Exploring the stablecoins based on gold
The rise of Bitcoin has opened a plethora of new and exciting opportunities in cryptocurrency. The future of cryptocurrency may very well rely on the fusion between traditional stable stores of value such as gold and silver to eliminate volatility.
A number of emerging projects allow investors the opportunity to participate in what is effectively a digital system for precious metals. The promise of a cryptocurrency offering price stability, allowing greater confidence from a wider market.
It’s for this reason I have been drawn towards the Kinesis Monetary System.
What does this really mean? What is the difference between a gold-backed token, pegged to the price of gold and a gold-based monetary system enabling people to spend their gold as a superior alternative to paper money.
After exploring the majority of gold pegged stablecoins in the market, I struggled to find real world application to benefit the end user.

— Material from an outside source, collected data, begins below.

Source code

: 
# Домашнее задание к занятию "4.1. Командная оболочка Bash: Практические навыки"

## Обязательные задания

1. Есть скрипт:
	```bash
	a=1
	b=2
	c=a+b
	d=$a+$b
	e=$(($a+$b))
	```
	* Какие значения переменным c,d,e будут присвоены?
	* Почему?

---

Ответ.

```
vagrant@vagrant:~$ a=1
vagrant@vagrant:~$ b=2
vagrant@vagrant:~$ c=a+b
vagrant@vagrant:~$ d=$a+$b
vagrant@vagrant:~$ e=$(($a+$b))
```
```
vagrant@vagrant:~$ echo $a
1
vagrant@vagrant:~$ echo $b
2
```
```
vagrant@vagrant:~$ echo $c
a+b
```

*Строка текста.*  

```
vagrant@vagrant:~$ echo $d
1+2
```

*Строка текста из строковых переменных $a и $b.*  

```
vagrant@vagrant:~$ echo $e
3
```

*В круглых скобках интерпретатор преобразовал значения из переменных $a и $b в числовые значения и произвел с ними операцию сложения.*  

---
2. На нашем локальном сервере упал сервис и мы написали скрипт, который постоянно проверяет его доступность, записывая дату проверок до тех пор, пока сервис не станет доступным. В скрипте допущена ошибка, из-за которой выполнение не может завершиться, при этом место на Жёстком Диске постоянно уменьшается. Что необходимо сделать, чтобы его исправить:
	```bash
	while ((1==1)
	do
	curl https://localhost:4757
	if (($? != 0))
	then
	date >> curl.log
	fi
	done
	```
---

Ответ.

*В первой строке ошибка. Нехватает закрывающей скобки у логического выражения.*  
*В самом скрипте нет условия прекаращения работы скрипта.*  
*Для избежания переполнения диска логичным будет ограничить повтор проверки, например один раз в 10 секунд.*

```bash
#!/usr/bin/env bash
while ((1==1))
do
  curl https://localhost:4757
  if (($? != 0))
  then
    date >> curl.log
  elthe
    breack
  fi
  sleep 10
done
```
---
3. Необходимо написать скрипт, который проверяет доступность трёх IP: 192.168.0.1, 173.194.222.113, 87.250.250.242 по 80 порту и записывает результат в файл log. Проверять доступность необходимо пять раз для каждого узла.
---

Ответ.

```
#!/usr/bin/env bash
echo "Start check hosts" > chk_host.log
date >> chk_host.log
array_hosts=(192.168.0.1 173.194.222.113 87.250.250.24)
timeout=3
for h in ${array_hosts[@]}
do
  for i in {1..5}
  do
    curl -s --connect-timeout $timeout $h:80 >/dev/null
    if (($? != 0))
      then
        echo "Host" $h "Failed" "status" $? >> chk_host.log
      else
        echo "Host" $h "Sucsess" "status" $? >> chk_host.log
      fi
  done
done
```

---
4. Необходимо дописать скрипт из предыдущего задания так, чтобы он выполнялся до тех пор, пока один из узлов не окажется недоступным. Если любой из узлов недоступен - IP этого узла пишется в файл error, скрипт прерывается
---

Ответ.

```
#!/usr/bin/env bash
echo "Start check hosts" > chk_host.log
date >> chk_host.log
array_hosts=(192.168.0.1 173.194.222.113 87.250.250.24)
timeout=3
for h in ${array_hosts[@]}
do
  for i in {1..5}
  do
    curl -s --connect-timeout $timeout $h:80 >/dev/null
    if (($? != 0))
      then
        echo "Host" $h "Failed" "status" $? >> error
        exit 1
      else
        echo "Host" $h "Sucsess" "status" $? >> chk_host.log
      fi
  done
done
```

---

Almost all of the tokens are pegged to the price of gold with an underlying asset allocated to a physical counterpart, allowing investors to purchase and move gold over networks like Ethereum or Bespoke Proof of Stake. Unfortunately these networks will never allow for transaction speeds needed for scalable, global adoption.
A common thread is that fees are high and the objective is to digitise precious metals, however I can’t help feel this is no different than just buying and storing gold in a vault, what is the real world application and how can it change the way we transact? After all that’s what cryptocurrency is meant to be about, right?
A gold based monetary system brings the concept of a digital asset into useable currency that is secure, easy to use and most importantly incentivises use over anything else. A system that is not only founded on scalable infrastructure but run by an experienced team, already in the gold markets years before the buzz word “stablecoin”.
It’s for this reason I have been drawn towards the Kinesis Monetary System.